Pernahkah terpikirkan bahwa sebuah musik instrumental itu punya makna? Saya sadar kalau kita mendengarkan musik, hal yang cukup diperhitungkan adalah liriknya. Kalau kita mencoba memasukkan sebuah lagu ke dalam video yang kita buat di movie maker misalnya, yang pertama dipertimbangkan mungkin adalah liriknya, sesuai apa nggak. Tapi saya cenderung berpikir bahwa musik instrumen adalah musik yang lebih kaya makna dibandingkan lagu biasa (berlirik). Bagaimanapun juga, musik instrumental diciptakan karena sebuah kisah.

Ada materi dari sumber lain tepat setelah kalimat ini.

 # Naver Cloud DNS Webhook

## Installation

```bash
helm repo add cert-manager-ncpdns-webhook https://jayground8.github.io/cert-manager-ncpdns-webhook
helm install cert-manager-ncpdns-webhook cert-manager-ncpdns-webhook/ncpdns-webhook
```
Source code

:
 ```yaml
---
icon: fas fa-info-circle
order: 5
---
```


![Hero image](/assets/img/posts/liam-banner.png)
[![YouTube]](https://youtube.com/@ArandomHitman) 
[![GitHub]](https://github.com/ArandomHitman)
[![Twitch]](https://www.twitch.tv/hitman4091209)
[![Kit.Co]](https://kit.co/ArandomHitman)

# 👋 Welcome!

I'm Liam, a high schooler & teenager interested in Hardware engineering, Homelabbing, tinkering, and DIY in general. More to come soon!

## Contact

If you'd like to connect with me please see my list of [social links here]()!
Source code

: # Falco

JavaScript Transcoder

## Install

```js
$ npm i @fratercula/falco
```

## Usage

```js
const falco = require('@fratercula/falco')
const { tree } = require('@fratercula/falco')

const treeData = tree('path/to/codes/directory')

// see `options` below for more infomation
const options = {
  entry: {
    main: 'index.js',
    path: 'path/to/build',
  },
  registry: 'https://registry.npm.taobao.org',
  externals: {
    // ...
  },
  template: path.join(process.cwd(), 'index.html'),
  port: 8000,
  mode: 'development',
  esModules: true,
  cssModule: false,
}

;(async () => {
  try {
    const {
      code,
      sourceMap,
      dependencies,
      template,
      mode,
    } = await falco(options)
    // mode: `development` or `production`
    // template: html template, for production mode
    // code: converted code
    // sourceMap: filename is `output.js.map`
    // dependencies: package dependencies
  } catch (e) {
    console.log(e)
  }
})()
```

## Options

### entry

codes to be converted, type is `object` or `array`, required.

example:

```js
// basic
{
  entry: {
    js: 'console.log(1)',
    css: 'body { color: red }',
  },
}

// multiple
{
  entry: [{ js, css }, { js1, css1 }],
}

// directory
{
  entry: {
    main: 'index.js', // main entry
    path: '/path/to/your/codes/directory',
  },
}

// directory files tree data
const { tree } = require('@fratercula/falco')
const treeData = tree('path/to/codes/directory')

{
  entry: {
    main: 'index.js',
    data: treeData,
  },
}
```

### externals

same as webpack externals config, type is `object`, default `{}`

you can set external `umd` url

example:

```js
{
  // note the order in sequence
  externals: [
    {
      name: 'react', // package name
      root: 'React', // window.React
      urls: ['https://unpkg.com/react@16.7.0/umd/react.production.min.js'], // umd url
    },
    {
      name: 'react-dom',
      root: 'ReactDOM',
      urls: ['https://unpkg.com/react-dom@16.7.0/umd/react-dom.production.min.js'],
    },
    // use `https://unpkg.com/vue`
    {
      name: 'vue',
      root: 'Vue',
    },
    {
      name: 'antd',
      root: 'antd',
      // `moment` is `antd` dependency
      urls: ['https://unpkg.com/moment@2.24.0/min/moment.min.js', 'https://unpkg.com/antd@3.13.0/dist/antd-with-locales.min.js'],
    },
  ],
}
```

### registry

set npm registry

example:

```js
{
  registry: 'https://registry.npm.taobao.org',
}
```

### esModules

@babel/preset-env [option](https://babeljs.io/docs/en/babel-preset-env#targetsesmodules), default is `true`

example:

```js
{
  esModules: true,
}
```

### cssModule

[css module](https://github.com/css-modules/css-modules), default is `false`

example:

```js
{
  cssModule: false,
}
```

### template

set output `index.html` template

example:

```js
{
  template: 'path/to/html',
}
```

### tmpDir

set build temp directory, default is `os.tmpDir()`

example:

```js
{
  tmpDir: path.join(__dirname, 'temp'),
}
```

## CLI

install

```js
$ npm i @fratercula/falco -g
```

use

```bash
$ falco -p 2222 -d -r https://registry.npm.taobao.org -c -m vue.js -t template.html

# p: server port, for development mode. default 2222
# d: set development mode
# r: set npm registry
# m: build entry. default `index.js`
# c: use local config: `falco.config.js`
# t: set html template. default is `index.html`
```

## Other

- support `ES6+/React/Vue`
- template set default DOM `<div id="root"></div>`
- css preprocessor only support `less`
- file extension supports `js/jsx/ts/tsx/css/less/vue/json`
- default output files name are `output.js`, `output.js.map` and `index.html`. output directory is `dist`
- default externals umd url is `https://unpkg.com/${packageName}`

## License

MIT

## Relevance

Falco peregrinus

Coba kita liat scoring di film-film. Ketika saya melihat sebuah film, saya menyadari, yang membuat saya nangis (sebagian besar) selain ceritanya yang sedih adalah backsound film yang suaranya sangat syahdu, sendu, dan tanpa terasa air mata udah jatuh (mbrebes mili). Saat saya nonton film horror/thriller, yang bikin merinding adalah musik yang misterius, ‘mengiris’, dan kelam (tapi tidak dengan Paranormal Activity yang ‘garing’ :p). Itulah kenapa saya suka score film. Saya suka karena dalam sebuah lagu itu tersimpan cerita yang dalam, tak terbatas. Dan yang menakjubkan adalah, kita bisa bikin skenario film sendiri di kepala kita ketika dengar theme tersebut. J Saya sangat menikmati score film How to Train Your Dragon yang dikomposisi oleh John Powell. Saya bilang dia jenius. Pertama kali saya dengar Test Drive, saya langsung merinding dan pengen belajar mainnya. Hari berikutnya saya download satu album. Atau ketika saya dengar The Battle karya Harry Gregson-Williams di Chronicles of Narnia: The Lion, The Witch, and The Wardrobe, saya langsung pengen download dan ndengerin berulang-ulang. Saya memperlakukan musik instrumen seperti saya memperlakukan lagu yang berlirik. Kalau di lagu berlirik biasanya saya nyanyi-nyanyi, di musik instrumen, saya akan humming. Dan itu menyenangkan, meskipun memang rasanya nggak maksimal. (-o-)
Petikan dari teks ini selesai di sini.